### What you have to do:
Exactly as written, set down each line of the data below except its pictures.

[Saved data entries]

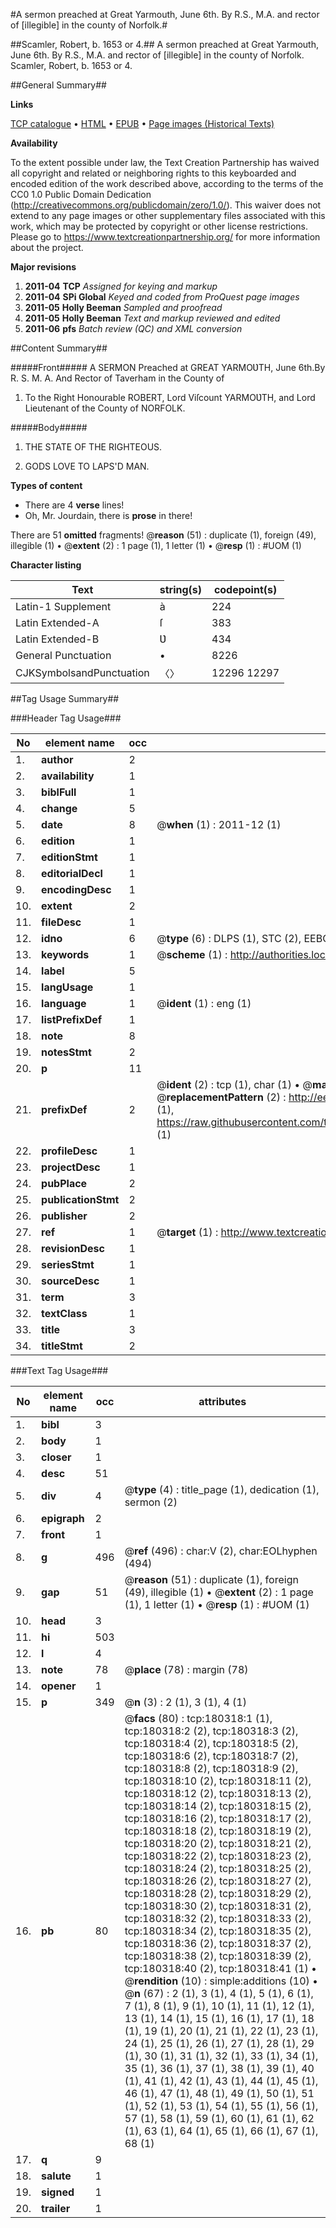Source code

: #A sermon preached at Great Yarmouth, June 6th. By R.S., M.A. and rector of [illegible] in the county of Norfolk.#

##Scamler, Robert, b. 1653 or 4.##
A sermon preached at Great Yarmouth, June 6th. By R.S., M.A. and rector of [illegible] in the county of Norfolk.
Scamler, Robert, b. 1653 or 4.

##General Summary##

**Links**

[TCP catalogue](http://www.ota.ox.ac.uk/tcp/)  • 
[HTML](http://tei.it.ox.ac.uk/tcp/Texts-HTML/free/B06/B06039.html)  • 
[EPUB](http://tei.it.ox.ac.uk/tcp/Texts-EPUB/free/B06/B06039.epub) • 
[Page images (Historical Texts)](https://historicaltexts.jisc.ac.uk/eebo-53981701e)

**Availability**

To the extent possible under law, the Text Creation Partnership has waived all copyright and related or neighboring rights to this keyboarded and encoded edition of the work described above, according to the terms of the CC0 1.0 Public Domain Dedication (http://creativecommons.org/publicdomain/zero/1.0/). This waiver does not extend to any page images or other supplementary files associated with this work, which may be protected by copyright or other license restrictions. Please go to https://www.textcreationpartnership.org/ for more information about the project.

**Major revisions**

1. __2011-04__ __TCP__ *Assigned for keying and markup*
1. __2011-04__ __SPi Global__ *Keyed and coded from ProQuest page images*
1. __2011-05__ __Holly Beeman__ *Sampled and proofread*
1. __2011-05__ __Holly Beeman__ *Text and markup reviewed and edited*
1. __2011-06__ __pfs__ *Batch review (QC) and XML conversion*

##Content Summary##

#####Front#####
A SERMON Preached at GREAT YARMOƲTH, June 6th.By R. S. M. A. And Rector of Taverham in the County of
1. To the Right Honourable ROBERT, Lord Viſcount YARMOƲTH, and Lord Lieutenant of the County of NORFOLK.

#####Body#####

1. THE STATE OF THE RIGHTEOUS.

1. GODS LOVE TO LAPS'D MAN.

**Types of content**

  * There are 4 **verse** lines!
  * Oh, Mr. Jourdain, there is **prose** in there!

There are 51 **omitted** fragments! 
 @__reason__ (51) : duplicate (1), foreign (49), illegible (1)  •  @__extent__ (2) : 1 page (1), 1 letter (1)  •  @__resp__ (1) : #UOM (1)

**Character listing**


|Text|string(s)|codepoint(s)|
|---|---|---|
|Latin-1 Supplement|à|224|
|Latin Extended-A|ſ|383|
|Latin Extended-B|Ʋ|434|
|General Punctuation|•|8226|
|CJKSymbolsandPunctuation|〈〉|12296 12297|

##Tag Usage Summary##

###Header Tag Usage###

|No|element name|occ|attributes|
|---|---|---|---|
|1.|__author__|2||
|2.|__availability__|1||
|3.|__biblFull__|1||
|4.|__change__|5||
|5.|__date__|8| @__when__ (1) : 2011-12 (1)|
|6.|__edition__|1||
|7.|__editionStmt__|1||
|8.|__editorialDecl__|1||
|9.|__encodingDesc__|1||
|10.|__extent__|2||
|11.|__fileDesc__|1||
|12.|__idno__|6| @__type__ (6) : DLPS (1), STC (2), EEBO-CITATION (1), OCLC (1), VID (1)|
|13.|__keywords__|1| @__scheme__ (1) : http://authorities.loc.gov/ (1)|
|14.|__label__|5||
|15.|__langUsage__|1||
|16.|__language__|1| @__ident__ (1) : eng (1)|
|17.|__listPrefixDef__|1||
|18.|__note__|8||
|19.|__notesStmt__|2||
|20.|__p__|11||
|21.|__prefixDef__|2| @__ident__ (2) : tcp (1), char (1)  •  @__matchPattern__ (2) : ([0-9\-]+):([0-9IVX]+) (1), (.+) (1)  •  @__replacementPattern__ (2) : http://eebo.chadwyck.com/downloadtiff?vid=$1&page=$2 (1), https://raw.githubusercontent.com/textcreationpartnership/Texts/master/tcpchars.xml#$1 (1)|
|22.|__profileDesc__|1||
|23.|__projectDesc__|1||
|24.|__pubPlace__|2||
|25.|__publicationStmt__|2||
|26.|__publisher__|2||
|27.|__ref__|1| @__target__ (1) : http://www.textcreationpartnership.org/docs/. (1)|
|28.|__revisionDesc__|1||
|29.|__seriesStmt__|1||
|30.|__sourceDesc__|1||
|31.|__term__|3||
|32.|__textClass__|1||
|33.|__title__|3||
|34.|__titleStmt__|2||


###Text Tag Usage###

|No|element name|occ|attributes|
|---|---|---|---|
|1.|__bibl__|3||
|2.|__body__|1||
|3.|__closer__|1||
|4.|__desc__|51||
|5.|__div__|4| @__type__ (4) : title_page (1), dedication (1), sermon (2)|
|6.|__epigraph__|2||
|7.|__front__|1||
|8.|__g__|496| @__ref__ (496) : char:V (2), char:EOLhyphen (494)|
|9.|__gap__|51| @__reason__ (51) : duplicate (1), foreign (49), illegible (1)  •  @__extent__ (2) : 1 page (1), 1 letter (1)  •  @__resp__ (1) : #UOM (1)|
|10.|__head__|3||
|11.|__hi__|503||
|12.|__l__|4||
|13.|__note__|78| @__place__ (78) : margin (78)|
|14.|__opener__|1||
|15.|__p__|349| @__n__ (3) : 2 (1), 3 (1), 4 (1)|
|16.|__pb__|80| @__facs__ (80) : tcp:180318:1 (1), tcp:180318:2 (2), tcp:180318:3 (2), tcp:180318:4 (2), tcp:180318:5 (2), tcp:180318:6 (2), tcp:180318:7 (2), tcp:180318:8 (2), tcp:180318:9 (2), tcp:180318:10 (2), tcp:180318:11 (2), tcp:180318:12 (2), tcp:180318:13 (2), tcp:180318:14 (2), tcp:180318:15 (2), tcp:180318:16 (2), tcp:180318:17 (2), tcp:180318:18 (2), tcp:180318:19 (2), tcp:180318:20 (2), tcp:180318:21 (2), tcp:180318:22 (2), tcp:180318:23 (2), tcp:180318:24 (2), tcp:180318:25 (2), tcp:180318:26 (2), tcp:180318:27 (2), tcp:180318:28 (2), tcp:180318:29 (2), tcp:180318:30 (2), tcp:180318:31 (2), tcp:180318:32 (2), tcp:180318:33 (2), tcp:180318:34 (2), tcp:180318:35 (2), tcp:180318:36 (2), tcp:180318:37 (2), tcp:180318:38 (2), tcp:180318:39 (2), tcp:180318:40 (2), tcp:180318:41 (1)  •  @__rendition__ (10) : simple:additions (10)  •  @__n__ (67) : 2 (1), 3 (1), 4 (1), 5 (1), 6 (1), 7 (1), 8 (1), 9 (1), 10 (1), 11 (1), 12 (1), 13 (1), 14 (1), 15 (1), 16 (1), 17 (1), 18 (1), 19 (1), 20 (1), 21 (1), 22 (1), 23 (1), 24 (1), 25 (1), 26 (1), 27 (1), 28 (1), 29 (1), 30 (1), 31 (1), 32 (1), 33 (1), 34 (1), 35 (1), 36 (1), 37 (1), 38 (1), 39 (1), 40 (1), 41 (1), 42 (1), 43 (1), 44 (1), 45 (1), 46 (1), 47 (1), 48 (1), 49 (1), 50 (1), 51 (1), 52 (1), 53 (1), 54 (1), 55 (1), 56 (1), 57 (1), 58 (1), 59 (1), 60 (1), 61 (1), 62 (1), 63 (1), 64 (1), 65 (1), 66 (1), 67 (1), 68 (1)|
|17.|__q__|9||
|18.|__salute__|1||
|19.|__signed__|1||
|20.|__trailer__|1||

### Your solution:
Source code

: #A sermon preached at Great Yarmouth, June 6th. By R.S., M.A. and rector of [illegible] in the county of Norfolk.#

##Scamler, Robert, b. 1653 or 4.##
A sermon preached at Great Yarmouth, June 6th. By R.S., M.A. and rector of [illegible] in the county of Norfolk.
Scamler, Robert, b. 1653 or 4.

##General Summary##

**Links**

[TCP catalogue](http://www.ota.ox.ac.uk/tcp/)  • 
[HTML](http://tei.it.ox.ac.uk/tcp/Texts-HTML/free/B06/B06039.html)  • 
[EPUB](http://tei.it.ox.ac.uk/tcp/Texts-EPUB/free/B06/B06039.epub) • 
[Page images (Historical Texts)](https://historicaltexts.jisc.ac.uk/eebo-53981701e)

**Availability**

To the extent possible under law, the Text Creation Partnership has waived all copyright and related or neighboring rights to this keyboarded and encoded edition of the work described above, according to the terms of the CC0 1.0 Public Domain Dedication (http://creativecommons.org/publicdomain/zero/1.0/). This waiver does not extend to any page images or other supplementary files associated with this work, which may be protected by copyright or other license restrictions. Please go to https://www.textcreationpartnership.org/ for more information about the project.

**Major revisions**

1. __2011-04__ __TCP__ *Assigned for keying and markup*
1. __2011-04__ __SPi Global__ *Keyed and coded from ProQuest page images*
1. __2011-05__ __Holly Beeman__ *Sampled and proofread*
1. __2011-05__ __Holly Beeman__ *Text and markup reviewed and edited*
1. __2011-06__ __pfs__ *Batch review (QC) and XML conversion*

##Content Summary##

#####Front#####
A SERMON Preached at GREAT YARMOƲTH, June 6th.By R. S. M. A. And Rector of Taverham in the County of
1. To the Right Honourable ROBERT, Lord Viſcount YARMOƲTH, and Lord Lieutenant of the County of NORFOLK.

#####Body#####

1. THE STATE OF THE RIGHTEOUS.

1. GODS LOVE TO LAPS'D MAN.

**Types of content**

  * There are 4 **verse** lines!
  * Oh, Mr. Jourdain, there is **prose** in there!

There are 51 **omitted** fragments! 
 @__reason__ (51) : duplicate (1), foreign (49), illegible (1)  •  @__extent__ (2) : 1 page (1), 1 letter (1)  •  @__resp__ (1) : #UOM (1)

**Character listing**


|Text|string(s)|codepoint(s)|
|---|---|---|
|Latin-1 Supplement|à|224|
|Latin Extended-A|ſ|383|
|Latin Extended-B|Ʋ|434|
|General Punctuation|•|8226|
|CJKSymbolsandPunctuation|〈〉|12296 12297|

##Tag Usage Summary##

###Header Tag Usage###

|No|element name|occ|attributes|
|---|---|---|---|
|1.|__author__|2||
|2.|__availability__|1||
|3.|__biblFull__|1||
|4.|__change__|5||
|5.|__date__|8| @__when__ (1) : 2011-12 (1)|
|6.|__edition__|1||
|7.|__editionStmt__|1||
|8.|__editorialDecl__|1||
|9.|__encodingDesc__|1||
|10.|__extent__|2||
|11.|__fileDesc__|1||
|12.|__idno__|6| @__type__ (6) : DLPS (1), STC (2), EEBO-CITATION (1), OCLC (1), VID (1)|
|13.|__keywords__|1| @__scheme__ (1) : http://authorities.loc.gov/ (1)|
|14.|__label__|5||
|15.|__langUsage__|1||
|16.|__language__|1| @__ident__ (1) : eng (1)|
|17.|__listPrefixDef__|1||
|18.|__note__|8||
|19.|__notesStmt__|2||
|20.|__p__|11||
|21.|__prefixDef__|2| @__ident__ (2) : tcp (1), char (1)  •  @__matchPattern__ (2) : ([0-9\-]+):([0-9IVX]+) (1), (.+) (1)  •  @__replacementPattern__ (2) : http://eebo.chadwyck.com/downloadtiff?vid=$1&page=$2 (1), https://raw.githubusercontent.com/textcreationpartnership/Texts/master/tcpchars.xml#$1 (1)|
|22.|__profileDesc__|1||
|23.|__projectDesc__|1||
|24.|__pubPlace__|2||
|25.|__publicationStmt__|2||
|26.|__publisher__|2||
|27.|__ref__|1| @__target__ (1) : http://www.textcreationpartnership.org/docs/. (1)|
|28.|__revisionDesc__|1||
|29.|__seriesStmt__|1||
|30.|__sourceDesc__|1||
|31.|__term__|3||
|32.|__textClass__|1||
|33.|__title__|3||
|34.|__titleStmt__|2||


###Text Tag Usage###

|No|element name|occ|attributes|
|---|---|---|---|
|1.|__bibl__|3||
|2.|__body__|1||
|3.|__closer__|1||
|4.|__desc__|51||
|5.|__div__|4| @__type__ (4) : title_page (1), dedication (1), sermon (2)|
|6.|__epigraph__|2||
|7.|__front__|1||
|8.|__g__|496| @__ref__ (496) : char:V (2), char:EOLhyphen (494)|
|9.|__gap__|51| @__reason__ (51) : duplicate (1), foreign (49), illegible (1)  •  @__extent__ (2) : 1 page (1), 1 letter (1)  •  @__resp__ (1) : #UOM (1)|
|10.|__head__|3||
|11.|__hi__|503||
|12.|__l__|4||
|13.|__note__|78| @__place__ (78) : margin (78)|
|14.|__opener__|1||
|15.|__p__|349| @__n__ (3) : 2 (1), 3 (1), 4 (1)|
|16.|__pb__|80| @__facs__ (80) : tcp:180318:1 (1), tcp:180318:2 (2), tcp:180318:3 (2), tcp:180318:4 (2), tcp:180318:5 (2), tcp:180318:6 (2), tcp:180318:7 (2), tcp:180318:8 (2), tcp:180318:9 (2), tcp:180318:10 (2), tcp:180318:11 (2), tcp:180318:12 (2), tcp:180318:13 (2), tcp:180318:14 (2), tcp:180318:15 (2), tcp:180318:16 (2), tcp:180318:17 (2), tcp:180318:18 (2), tcp:180318:19 (2), tcp:180318:20 (2), tcp:180318:21 (2), tcp:180318:22 (2), tcp:180318:23 (2), tcp:180318:24 (2), tcp:180318:25 (2), tcp:180318:26 (2), tcp:180318:27 (2), tcp:180318:28 (2), tcp:180318:29 (2), tcp:180318:30 (2), tcp:180318:31 (2), tcp:180318:32 (2), tcp:180318:33 (2), tcp:180318:34 (2), tcp:180318:35 (2), tcp:180318:36 (2), tcp:180318:37 (2), tcp:180318:38 (2), tcp:180318:39 (2), tcp:180318:40 (2), tcp:180318:41 (1)  •  @__rendition__ (10) : simple:additions (10)  •  @__n__ (67) : 2 (1), 3 (1), 4 (1), 5 (1), 6 (1), 7 (1), 8 (1), 9 (1), 10 (1), 11 (1), 12 (1), 13 (1), 14 (1), 15 (1), 16 (1), 17 (1), 18 (1), 19 (1), 20 (1), 21 (1), 22 (1), 23 (1), 24 (1), 25 (1), 26 (1), 27 (1), 28 (1), 29 (1), 30 (1), 31 (1), 32 (1), 33 (1), 34 (1), 35 (1), 36 (1), 37 (1), 38 (1), 39 (1), 40 (1), 41 (1), 42 (1), 43 (1), 44 (1), 45 (1), 46 (1), 47 (1), 48 (1), 49 (1), 50 (1), 51 (1), 52 (1), 53 (1), 54 (1), 55 (1), 56 (1), 57 (1), 58 (1), 59 (1), 60 (1), 61 (1), 62 (1), 63 (1), 64 (1), 65 (1), 66 (1), 67 (1), 68 (1)|
|17.|__q__|9||
|18.|__salute__|1||
|19.|__signed__|1||
|20.|__trailer__|1||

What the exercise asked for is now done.